Flying Toward Freedom, Away from War
Both Nausicaä and Sheeta have to fly through airborne battles to reach their utopias, each facing direct gunfire without backing down. They’re not the only ones; in Miyazaki’s movies, warfare often derails his characters’ literal and metaphorical flights of fancy.
“The Wind Rises,” Miyazaki’s historical drama about Japanese aeronautical engineer Jiro Horikoshi, opens with a dream sequence that begins with Jiro happily flying in a birdlike plane with “feathered” wings and ends with his plane destroyed by a menacing warship. This is a recurring theme in the film: Jiro’s dreams are where he builds planes of the future, and where he consults with his hero, the Italian engineer Giovanni Battista Caproni, whose dream-aircrafts are like flying cruise ships, places of leisure and fun.
One of the film’s most evocative images is of a young Jiro imagining planes flying through the starry night sky; he stares up without his glasses but can only see hazy snatches of starlight against the dark backdrop. His imagination compensates for his poor vision, and he sees a stunning landscape stretch above the night sky, which graduates from the smoky blueish-gray of the evening into bright clouds of greens and yellows with splashes of magenta that seem stolen from a sunset. All of the shades blend, billow and balloon upward in a watercolor dreamscape, and a handful of planes fly through, the scene suddenly transposed onto the young Jiro’s awed face.
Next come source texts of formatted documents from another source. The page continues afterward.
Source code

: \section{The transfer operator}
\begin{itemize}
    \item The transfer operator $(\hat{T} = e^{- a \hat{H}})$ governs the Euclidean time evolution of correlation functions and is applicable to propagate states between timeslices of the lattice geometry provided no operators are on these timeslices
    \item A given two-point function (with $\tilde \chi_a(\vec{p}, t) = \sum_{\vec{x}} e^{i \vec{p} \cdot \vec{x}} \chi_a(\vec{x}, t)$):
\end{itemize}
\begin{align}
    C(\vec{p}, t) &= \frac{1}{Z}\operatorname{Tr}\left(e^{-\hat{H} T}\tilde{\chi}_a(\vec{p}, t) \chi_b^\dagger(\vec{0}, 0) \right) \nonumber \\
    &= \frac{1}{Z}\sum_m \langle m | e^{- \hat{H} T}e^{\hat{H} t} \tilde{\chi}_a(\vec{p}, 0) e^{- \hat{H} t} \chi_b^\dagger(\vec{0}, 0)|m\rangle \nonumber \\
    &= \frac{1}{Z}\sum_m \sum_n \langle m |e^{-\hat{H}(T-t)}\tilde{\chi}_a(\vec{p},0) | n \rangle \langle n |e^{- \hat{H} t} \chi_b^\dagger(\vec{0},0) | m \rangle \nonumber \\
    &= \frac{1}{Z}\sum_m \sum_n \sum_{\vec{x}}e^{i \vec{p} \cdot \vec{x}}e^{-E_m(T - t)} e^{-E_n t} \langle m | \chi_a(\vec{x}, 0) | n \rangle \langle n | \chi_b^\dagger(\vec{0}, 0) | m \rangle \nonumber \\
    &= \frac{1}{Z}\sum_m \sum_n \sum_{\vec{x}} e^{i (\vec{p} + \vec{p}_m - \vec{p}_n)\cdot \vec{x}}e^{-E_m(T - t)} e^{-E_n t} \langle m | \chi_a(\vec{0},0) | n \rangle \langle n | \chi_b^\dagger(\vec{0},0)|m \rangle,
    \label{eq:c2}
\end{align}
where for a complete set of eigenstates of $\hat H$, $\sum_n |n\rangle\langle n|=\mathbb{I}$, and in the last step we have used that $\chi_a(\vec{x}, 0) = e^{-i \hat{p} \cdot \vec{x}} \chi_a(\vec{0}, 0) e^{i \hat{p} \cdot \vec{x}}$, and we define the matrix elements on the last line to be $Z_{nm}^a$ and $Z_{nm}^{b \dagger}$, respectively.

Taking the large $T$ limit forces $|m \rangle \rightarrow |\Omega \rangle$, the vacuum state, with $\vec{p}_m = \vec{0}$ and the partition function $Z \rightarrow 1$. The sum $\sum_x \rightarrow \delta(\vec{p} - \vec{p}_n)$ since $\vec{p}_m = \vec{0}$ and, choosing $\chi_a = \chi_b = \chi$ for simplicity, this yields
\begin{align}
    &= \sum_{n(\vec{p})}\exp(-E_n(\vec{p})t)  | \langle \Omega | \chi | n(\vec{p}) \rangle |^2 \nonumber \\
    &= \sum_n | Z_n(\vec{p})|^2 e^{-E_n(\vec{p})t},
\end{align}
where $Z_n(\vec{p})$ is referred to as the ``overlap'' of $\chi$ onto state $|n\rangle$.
Flight is a magic reserved for dreamers like Jiro. His aircraft link his world of dreams, where he is free to create whatever he wants for whatever purpose, and his waking world, in which he’s forced to see his designs used for war. Flight means freedom, until humans manipulate it for their own gain.
Marco, the pig pilot of “Porco Rosso,” and Howl, the magician of “Howl’s Moving Castle,” both fly to outpace the wars around them. Marco finds himself constantly hounded by the World War II Italian government for not using his piloting expertise to serve their fascist regime. He lives as a bounty hunter, because it’s the only way he can retain some semblance of freedom as a pilot without sacrificing his ideals. And Howl transforms into a bird at first to escape the calls of war.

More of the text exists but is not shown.